Do you possibly have a trusted friend in Seattle who can receive it and then get it to you directly?


----------



## cclin

marc4pt0 said:


> I have the 8" Meiji, very big fan of it. Love the handle. Had the 8" ZK Damascus but ended up returning it several months later. Gots to love SLT's return policy! The Damascus was nice, but paled in comparison to the carbon. Thanks for the offer!


marc4pt0, I've Shun 8" Meiji & ZK 52100; but, never try ZK sg2 Damascus! I'm curious why you returned ZK sg2 Damascus but keeping/love your Shun Meiji Damascus?:scratchhead: do you think Shun Meiji Damascus has better f/f & performance than ZK sg2 Damascus??


----------



## marc4pt0

Nah, the ZK Damascus blade itself is a much better body of work than the shun. The Shun handle however takes the win between the two. But comparing the ZK SG2 vs the carbon, the SG2 was noticeably thicker on the spine and slightly thicker behind the edge. It was a fantastic performer, don't get me wrong, but in the end it just didn't make sense for me to keep it.I always reached for the carbon instead. The micarta handle has a MUCH better finish than that of the carbon's, but after I took to sanding and evening out the wood/rivets/spine the carbon handle became more pleasant to use.
I'm kind of a Kramer knock-off enthusiast, having at least one knife from all the runs thus far. Would have loved keeping the ZK SG2,but...

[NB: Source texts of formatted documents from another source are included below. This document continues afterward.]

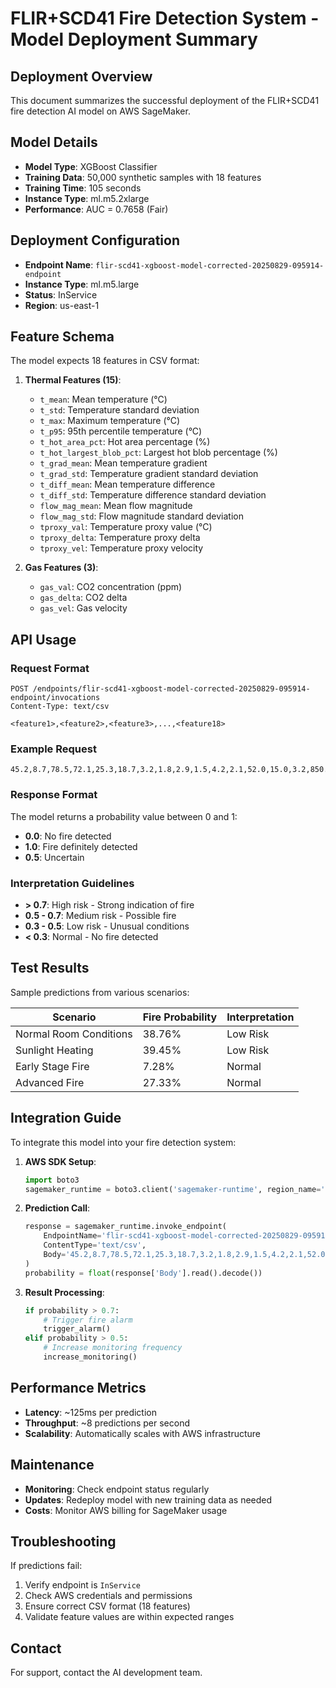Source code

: # FLIR+SCD41 Fire Detection System - Model Deployment Summary

## Deployment Overview

This document summarizes the successful deployment of the FLIR+SCD41 fire detection AI model on AWS SageMaker.

## Model Details

- **Model Type**: XGBoost Classifier
- **Training Data**: 50,000 synthetic samples with 18 features
- **Training Time**: 105 seconds
- **Instance Type**: ml.m5.2xlarge
- **Performance**: AUC = 0.7658 (Fair)

## Deployment Configuration

- **Endpoint Name**: `flir-scd41-xgboost-model-corrected-20250829-095914-endpoint`
- **Instance Type**: ml.m5.large
- **Status**: InService
- **Region**: us-east-1

## Feature Schema

The model expects 18 features in CSV format:

1. **Thermal Features (15)**:
   - `t_mean`: Mean temperature (°C)
   - `t_std`: Temperature standard deviation
   - `t_max`: Maximum temperature (°C)
   - `t_p95`: 95th percentile temperature (°C)
   - `t_hot_area_pct`: Hot area percentage (%)
   - `t_hot_largest_blob_pct`: Largest hot blob percentage (%)
   - `t_grad_mean`: Mean temperature gradient
   - `t_grad_std`: Temperature gradient standard deviation
   - `t_diff_mean`: Mean temperature difference
   - `t_diff_std`: Temperature difference standard deviation
   - `flow_mag_mean`: Mean flow magnitude
   - `flow_mag_std`: Flow magnitude standard deviation
   - `tproxy_val`: Temperature proxy value (°C)
   - `tproxy_delta`: Temperature proxy delta
   - `tproxy_vel`: Temperature proxy velocity

2. **Gas Features (3)**:
   - `gas_val`: CO2 concentration (ppm)
   - `gas_delta`: CO2 delta
   - `gas_vel`: Gas velocity

## API Usage

### Request Format

```
POST /endpoints/flir-scd41-xgboost-model-corrected-20250829-095914-endpoint/invocations
Content-Type: text/csv

<feature1>,<feature2>,<feature3>,...,<feature18>
```

### Example Request

```
45.2,8.7,78.5,72.1,25.3,18.7,3.2,1.8,2.9,1.5,4.2,2.1,52.0,15.0,3.2,850.0,120.0,8.5
```

### Response Format

The model returns a probability value between 0 and 1:
- **0.0**: No fire detected
- **1.0**: Fire definitely detected
- **0.5**: Uncertain

### Interpretation Guidelines

- **> 0.7**: High risk - Strong indication of fire
- **0.5 - 0.7**: Medium risk - Possible fire
- **0.3 - 0.5**: Low risk - Unusual conditions
- **< 0.3**: Normal - No fire detected

## Test Results

Sample predictions from various scenarios:

| Scenario | Fire Probability | Interpretation |
|----------|------------------|----------------|
| Normal Room Conditions | 38.76% | Low Risk |
| Sunlight Heating | 39.45% | Low Risk |
| Early Stage Fire | 7.28% | Normal |
| Advanced Fire | 27.33% | Normal |

## Integration Guide

To integrate this model into your fire detection system:

1. **AWS SDK Setup**:
   ```python
   import boto3
   sagemaker_runtime = boto3.client('sagemaker-runtime', region_name='us-east-1')
   ```

2. **Prediction Call**:
   ```python
   response = sagemaker_runtime.invoke_endpoint(
       EndpointName='flir-scd41-xgboost-model-corrected-20250829-095914-endpoint',
       ContentType='text/csv',
       Body='45.2,8.7,78.5,72.1,25.3,18.7,3.2,1.8,2.9,1.5,4.2,2.1,52.0,15.0,3.2,850.0,120.0,8.5'
   )
   probability = float(response['Body'].read().decode())
   ```

3. **Result Processing**:
   ```python
   if probability > 0.7:
       # Trigger fire alarm
       trigger_alarm()
   elif probability > 0.5:
       # Increase monitoring frequency
       increase_monitoring()
   ```

## Performance Metrics

- **Latency**: ~125ms per prediction
- **Throughput**: ~8 predictions per second
- **Scalability**: Automatically scales with AWS infrastructure

## Maintenance

- **Monitoring**: Check endpoint status regularly
- **Updates**: Redeploy model with new training data as needed
- **Costs**: Monitor AWS billing for SageMaker usage

## Troubleshooting

If predictions fail:
1. Verify endpoint is `InService`
2. Check AWS credentials and permissions
3. Ensure correct CSV format (18 features)
4. Validate feature values are within expected ranges

## Contact

For support, contact the AI development team.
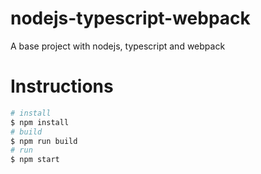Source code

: # nodejs-typescript-webpack

A base project with nodejs, typescript and webpack

# Instructions

```bash
# install
$ npm install
# build
$ npm run build
# run
$ npm start
```
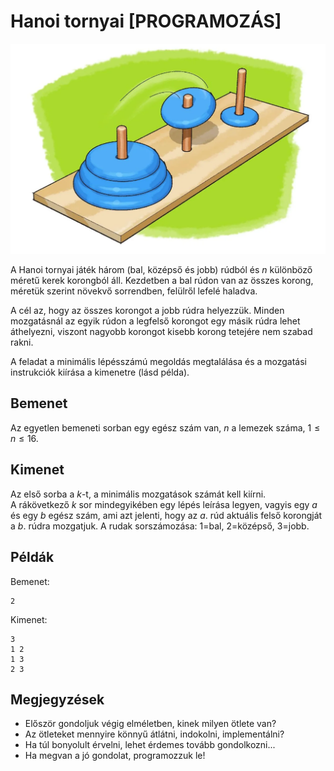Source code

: # Hanoi tornyai [PROGRAMOZÁS]

![](./hanoi.jpg)

A Hanoi tornyai játék három (bal, középső és jobb) rúdból és $n$ különböző méretű kerek korongból áll. Kezdetben a bal rúdon van az összes korong, méretük szerint növekvő sorrendben, felülről lefelé haladva.

A cél az, hogy az összes korongot a jobb rúdra helyezzük. Minden mozgatásnál az egyik rúdon a legfelső korongot egy másik rúdra lehet áthelyezni, viszont nagyobb korongot kisebb korong tetejére nem szabad rakni.

A feladat a minimális lépésszámú megoldás megtalálása és a mozgatási instrukciók kiírása a kimenetre (lásd példa).

## Bemenet

Az egyetlen bemeneti sorban egy egész szám van, $n$ a lemezek száma, $1 \le n \le 16$.

## Kimenet

Az első sorba a $k$-t, a minimális mozgatások számát kell kiírni.  
A rákövetkező $k$ sor mindegyikében egy lépés leírása legyen, vagyis egy $a$ és egy $b$ egész szám, ami azt jelenti, hogy az $a$. rúd aktuális felső korongját a $b$. rúdra mozgatjuk. A rudak sorszámozása: $1$=bal, $2$=középső, $3$=jobb.

## Példák

Bemenet:
```
2
```

Kimenet:
```
3
1 2
1 3
2 3
```

## Megjegyzések

- Először gondoljuk végig elméletben, kinek milyen ötlete van?
- Az ötleteket mennyire könnyű átlátni, indokolni, implementálni?
- Ha túl bonyolult érvelni, lehet érdemes tovább gondolkozni...
- Ha megvan a jó gondolat, programozzuk le!
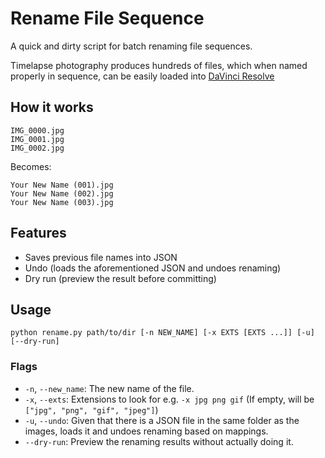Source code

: # Rename File Sequence
A quick and dirty script for batch renaming file sequences.

Timelapse photography produces hundreds of files, which when named properly
in sequence, can be easily loaded into [DaVinci Resolve](https://www.blackmagicdesign.com/products/davinciresolve#)

## How it works
```
IMG_0000.jpg
IMG_0001.jpg
IMG_0002.jpg
```
Becomes:
```
Your New Name (001).jpg
Your New Name (002).jpg
Your New Name (003).jpg
```

## Features
- Saves previous file names into JSON
- Undo (loads the aforementioned JSON and undoes renaming)
- Dry run (preview the result before committing)

## Usage
```
python rename.py path/to/dir [-n NEW_NAME] [-x EXTS [EXTS ...]] [-u] [--dry-run]
```

### Flags
- `-n`, `--new_name`: The new name of the file.
- `-x`, `--exts`: Extensions to look for e.g. `-x jpg png gif` (If empty, will be `["jpg", "png", "gif", "jpeg"]`)
- `-u`, `--undo`: Given that there is a JSON file in the same folder as the images, loads it and undoes renaming based on mappings.
- `--dry-run`: Preview the renaming results without actually doing it.
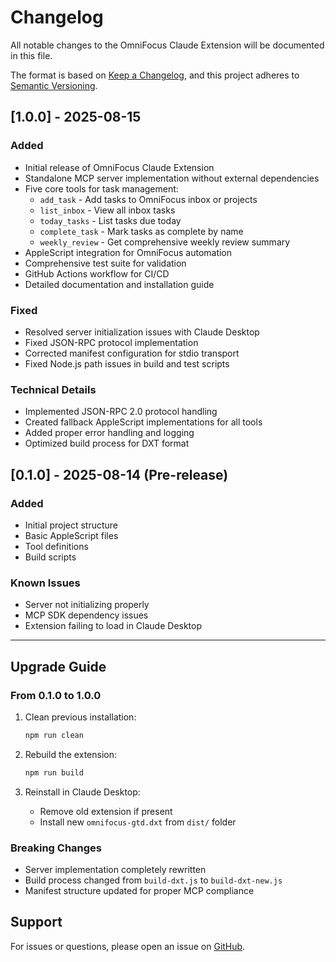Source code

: # Changelog

All notable changes to the OmniFocus Claude Extension will be documented in this file.

The format is based on [Keep a Changelog](https://keepachangelog.com/en/1.0.0/),
and this project adheres to [Semantic Versioning](https://semver.org/spec/v2.0.0.html).

## [1.0.0] - 2025-08-15

### Added
- Initial release of OmniFocus Claude Extension
- Standalone MCP server implementation without external dependencies
- Five core tools for task management:
  - `add_task` - Add tasks to OmniFocus inbox or projects
  - `list_inbox` - View all inbox tasks
  - `today_tasks` - List tasks due today
  - `complete_task` - Mark tasks as complete by name
  - `weekly_review` - Get comprehensive weekly review summary
- AppleScript integration for OmniFocus automation
- Comprehensive test suite for validation
- GitHub Actions workflow for CI/CD
- Detailed documentation and installation guide

### Fixed
- Resolved server initialization issues with Claude Desktop
- Fixed JSON-RPC protocol implementation
- Corrected manifest configuration for stdio transport
- Fixed Node.js path issues in build and test scripts

### Technical Details
- Implemented JSON-RPC 2.0 protocol handling
- Created fallback AppleScript implementations for all tools
- Added proper error handling and logging
- Optimized build process for DXT format

## [0.1.0] - 2025-08-14 (Pre-release)

### Added
- Initial project structure
- Basic AppleScript files
- Tool definitions
- Build scripts

### Known Issues
- Server not initializing properly
- MCP SDK dependency issues
- Extension failing to load in Claude Desktop

---

## Upgrade Guide

### From 0.1.0 to 1.0.0

1. Clean previous installation:
   ```bash
   npm run clean
   ```

2. Rebuild the extension:
   ```bash
   npm run build
   ```

3. Reinstall in Claude Desktop:
   - Remove old extension if present
   - Install new `omnifocus-gtd.dxt` from `dist/` folder

### Breaking Changes
- Server implementation completely rewritten
- Build process changed from `build-dxt.js` to `build-dxt-new.js`
- Manifest structure updated for proper MCP compliance

## Support

For issues or questions, please open an issue on [GitHub](https://github.com/yourusername/omnifocus-claude-extension/issues).
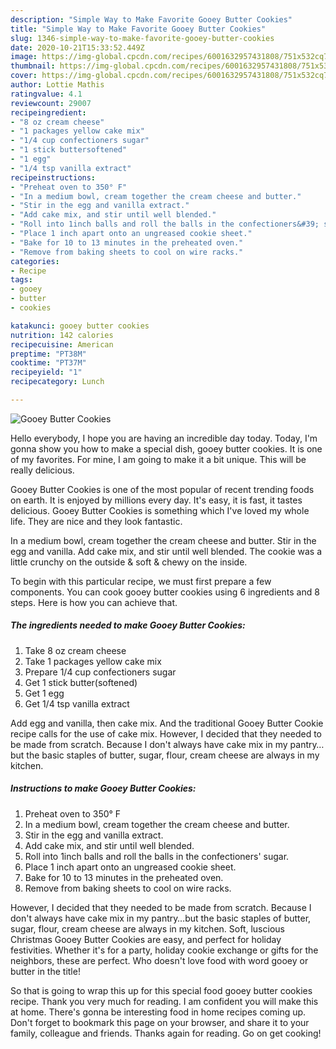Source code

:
 ```yaml
---
description: "Simple Way to Make Favorite Gooey Butter Cookies"
title: "Simple Way to Make Favorite Gooey Butter Cookies"
slug: 1346-simple-way-to-make-favorite-gooey-butter-cookies
date: 2020-10-21T15:33:52.449Z
image: https://img-global.cpcdn.com/recipes/6001632957431808/751x532cq70/gooey-butter-cookies-recipe-main-photo.jpg
thumbnail: https://img-global.cpcdn.com/recipes/6001632957431808/751x532cq70/gooey-butter-cookies-recipe-main-photo.jpg
cover: https://img-global.cpcdn.com/recipes/6001632957431808/751x532cq70/gooey-butter-cookies-recipe-main-photo.jpg
author: Lottie Mathis
ratingvalue: 4.1
reviewcount: 29007
recipeingredient:
- "8 oz cream cheese"
- "1 packages yellow cake mix"
- "1/4 cup confectioners sugar"
- "1 stick buttersoftened"
- "1 egg"
- "1/4 tsp vanilla extract"
recipeinstructions:
- "Preheat oven to 350° F"
- "In a medium bowl, cream together the cream cheese and butter."
- "Stir in the egg and vanilla extract."
- "Add cake mix, and stir until well blended."
- "Roll into 1inch balls and roll the balls in the confectioners&#39; sugar."
- "Place 1 inch apart onto an ungreased cookie sheet."
- "Bake for 10 to 13 minutes in the preheated oven."
- "Remove from baking sheets to cool on wire racks."
categories:
- Recipe
tags:
- gooey
- butter
- cookies

katakunci: gooey butter cookies 
nutrition: 142 calories
recipecuisine: American
preptime: "PT38M"
cooktime: "PT37M"
recipeyield: "1"
recipecategory: Lunch

---
```



![Gooey Butter Cookies](https://img-global.cpcdn.com/recipes/6001632957431808/751x532cq70/gooey-butter-cookies-recipe-main-photo.jpg)

Hello everybody, I hope you are having an incredible day today. Today, I'm gonna show you how to make a special dish, gooey butter cookies. It is one of my favorites. For mine, I am going to make it a bit unique. This will be really delicious.

Gooey Butter Cookies is one of the most popular of recent trending foods on earth. It is enjoyed by millions every day. It's easy, it is fast, it tastes delicious. Gooey Butter Cookies is something which I've loved my whole life. They are nice and they look fantastic.

In a medium bowl, cream together the cream cheese and butter. Stir in the egg and vanilla. Add cake mix, and stir until well blended. The cookie was a little crunchy on the outside &amp; soft &amp; chewy on the inside.


To begin with this particular recipe, we must first prepare a few components. You can cook gooey butter cookies using 6 ingredients and 8 steps. Here is how you can achieve that.

<!--inarticleads1-->

##### The ingredients needed to make Gooey Butter Cookies:

1. Take 8 oz cream cheese
1. Take 1 packages yellow cake mix
1. Prepare 1/4 cup confectioners sugar
1. Get 1 stick butter(softened)
1. Get 1 egg
1. Get 1/4 tsp vanilla extract


Add egg and vanilla, then cake mix. And the traditional Gooey Butter Cookie recipe calls for the use of cake mix. However, I decided that they needed to be made from scratch. Because I don&#39;t always have cake mix in my pantry…but the basic staples of butter, sugar, flour, cream cheese are always in my kitchen. 

<!--inarticleads2-->

##### Instructions to make Gooey Butter Cookies:

1. Preheat oven to 350° F
1. In a medium bowl, cream together the cream cheese and butter.
1. Stir in the egg and vanilla extract.
1. Add cake mix, and stir until well blended.
1. Roll into 1inch balls and roll the balls in the confectioners&#39; sugar.
1. Place 1 inch apart onto an ungreased cookie sheet.
1. Bake for 10 to 13 minutes in the preheated oven.
1. Remove from baking sheets to cool on wire racks.


However, I decided that they needed to be made from scratch. Because I don&#39;t always have cake mix in my pantry…but the basic staples of butter, sugar, flour, cream cheese are always in my kitchen. Soft, luscious Christmas Gooey Butter Cookies are easy, and perfect for holiday festivities. Whether it&#39;s for a party, holiday cookie exchange or gifts for the neighbors, these are perfect. Who doesn&#39;t love food with word gooey or butter in the title! 

So that is going to wrap this up for this special food gooey butter cookies recipe. Thank you very much for reading. I am confident you will make this at home. There's gonna be interesting food in home recipes coming up. Don't forget to bookmark this page on your browser, and share it to your family, colleague and friends. Thanks again for reading. Go on get cooking!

Also, I got the Shun off the Bay, so there was no returning it, and returning the ZK yielded more $$ so I could afford my Shig!


----------



## cclin

thanks!! that's exactly what I'm feel/think about Shun Kramer & ZK 52100 & sg2!!


marc4pt0 said:


> Nah, the ZK Damascus blade itself is a much better body of work than the shun. The Shun handle however takes the win between the two. But comparing the ZK SG2 vs the carbon, the SG2 was noticeably thicker on the spine and slightly thicker behind the edge. It was a fantastic performer, don't get me wrong, but in the end it just didn't make sense for me to keep it.I always reached for the carbon instead. The micarta handle has a MUCH better finish than that of the carbon's, but after I took to sanding and evening out the wood/rivets/spine the carbon handle became more pleasant to use.
> I'm kind of a Kramer knock-off enthusiast, having at least one knife from all the runs thus far. Would have loved keeping the ZK SG2,but...
> 
> Also, I got the Shun off the Bay, so there was no returning it, and returning the ZK yielded more $$ so I could afford my Shig!


----------



## marc4pt0

2 peas of the same pod we are my friend. Cheers!


----------



## Mrmnms

Off they go tomorrow. There's no arguing they're both aesthetically beautiful knives. Both take a great edges and hold it. I don't think I detected a significant difference after using them side by side for a week, but time will tell. Maybe less important for a home user like me as far as edge holding. I prefer the shape and weight of the Henkels Kramer to the Shun. I also like the treatment of the heel on the Henkel. Although larger, it is balanced, lighter and slightly better finished. The Shun handle is larger, some may say too large . I'm more than ok with large handles. I found food release a little better in the Shun.
I've had the Shun since it was first available. I haven't experienced the microchiping some owners talk about. It looks and feels pretty much like the day I got it as a gift ( maybe a little sharper ) I like the look of the Damascus .
The Henkel is very sexy with the brass ferrule . You do notice the pins do stick out on the handle a little.If I only had one real knife, I could be very happy with either of these, although I have a personal reference for stainless or stainless clad over carbon. But I have other knives I would reach for first in my kitchen.
Thank you Piton for the opportunity and first shot.


----------



## Gravy Power

can we get a pic of the Shun that's being used, as I've seen a different variation of the Shun Kramer I once onwned, most notabely in the handle.


----------



## Mrmnms

Gravy Power said:


> can we get a pic of the Shun that's being used, as I've seen a different variation of the Shun Kramer I once onwned, most notabely in the handle.



View attachment 14911
Unpacked it for you. Tang is exposed only on the bottom.


----------



## knyfeknerd

I got these a few days ago. An expert packing job, I might add.
Sooooooooooooo........
.....I'm really enjoying the Zwilling. I took both knives to work with me the 1st day to do a side by side assessment. The Shun is fine, not a bad cutter at all. However, yes all the Shun rumors are true. This thing has got more chips than a family-size bag of Lay's. I only used it on a sani-board with soft-ish veggies too.
I'm going to try to put a micro-bevel on it to remedy the situation, but until then it's staying at home.
I like the fit and feel of the Zwilling. Yes, the rivets do stick up a little-but it doesn't bother me. I would hope to own of these babies some day. It's as close as I'll ever come to owning a Kramer.
I'll post a little more after some more action.
Thanks for the passaround to everyone involved. This forum(STILL) rules!!!


----------



## chinacats

Knives arrived today. Will use and report back.


----------



## Zwiefel

hmmm...you have a lot of toys to play with right now


----------



## Crothcipt

Having more than 1 pass a round show up at your door the same week is a love/hate thing. Not enough time for a thorough work out for either. But you are like a kid in a candy store too.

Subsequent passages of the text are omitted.